Input for this task:

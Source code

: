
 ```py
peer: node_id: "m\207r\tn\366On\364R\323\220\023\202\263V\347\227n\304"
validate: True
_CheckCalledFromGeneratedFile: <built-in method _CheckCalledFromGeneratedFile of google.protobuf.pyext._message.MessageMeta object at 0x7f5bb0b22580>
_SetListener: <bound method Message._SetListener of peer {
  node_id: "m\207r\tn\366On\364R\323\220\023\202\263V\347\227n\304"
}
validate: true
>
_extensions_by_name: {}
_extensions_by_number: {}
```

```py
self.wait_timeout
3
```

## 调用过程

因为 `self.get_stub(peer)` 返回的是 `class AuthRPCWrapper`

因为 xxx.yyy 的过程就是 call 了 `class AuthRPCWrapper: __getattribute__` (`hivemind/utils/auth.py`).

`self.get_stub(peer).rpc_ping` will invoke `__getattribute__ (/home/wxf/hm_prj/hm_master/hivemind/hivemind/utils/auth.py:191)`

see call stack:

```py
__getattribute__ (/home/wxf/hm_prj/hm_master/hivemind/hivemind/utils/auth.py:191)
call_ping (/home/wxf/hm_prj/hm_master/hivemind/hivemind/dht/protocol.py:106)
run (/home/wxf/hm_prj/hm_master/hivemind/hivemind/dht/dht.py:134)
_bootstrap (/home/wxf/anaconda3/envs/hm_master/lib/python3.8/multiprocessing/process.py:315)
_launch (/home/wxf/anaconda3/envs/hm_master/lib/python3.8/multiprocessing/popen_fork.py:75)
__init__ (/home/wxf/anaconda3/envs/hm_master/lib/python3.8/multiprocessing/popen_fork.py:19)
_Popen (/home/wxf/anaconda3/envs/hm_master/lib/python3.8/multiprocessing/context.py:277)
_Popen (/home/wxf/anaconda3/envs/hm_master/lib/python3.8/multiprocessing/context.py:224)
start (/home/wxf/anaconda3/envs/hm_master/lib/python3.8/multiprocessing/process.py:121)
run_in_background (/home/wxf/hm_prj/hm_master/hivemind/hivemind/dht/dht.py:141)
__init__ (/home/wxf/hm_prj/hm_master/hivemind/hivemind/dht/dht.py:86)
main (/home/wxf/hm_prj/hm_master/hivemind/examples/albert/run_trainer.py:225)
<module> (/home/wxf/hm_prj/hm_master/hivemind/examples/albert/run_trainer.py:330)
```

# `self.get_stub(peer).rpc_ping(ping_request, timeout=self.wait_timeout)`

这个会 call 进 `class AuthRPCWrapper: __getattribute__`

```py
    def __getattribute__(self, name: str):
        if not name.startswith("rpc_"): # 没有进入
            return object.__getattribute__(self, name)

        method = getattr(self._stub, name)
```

Exercise details:
Look through the records and gather every line containing "albert".

Completed exercise:
main (/home/wxf/hm_prj/hm_master/hivemind/examples/albert/run_trainer.py:225)
<module> (/home/wxf/hm_prj/hm_master/hivemind/examples/albert/run_trainer.py:330)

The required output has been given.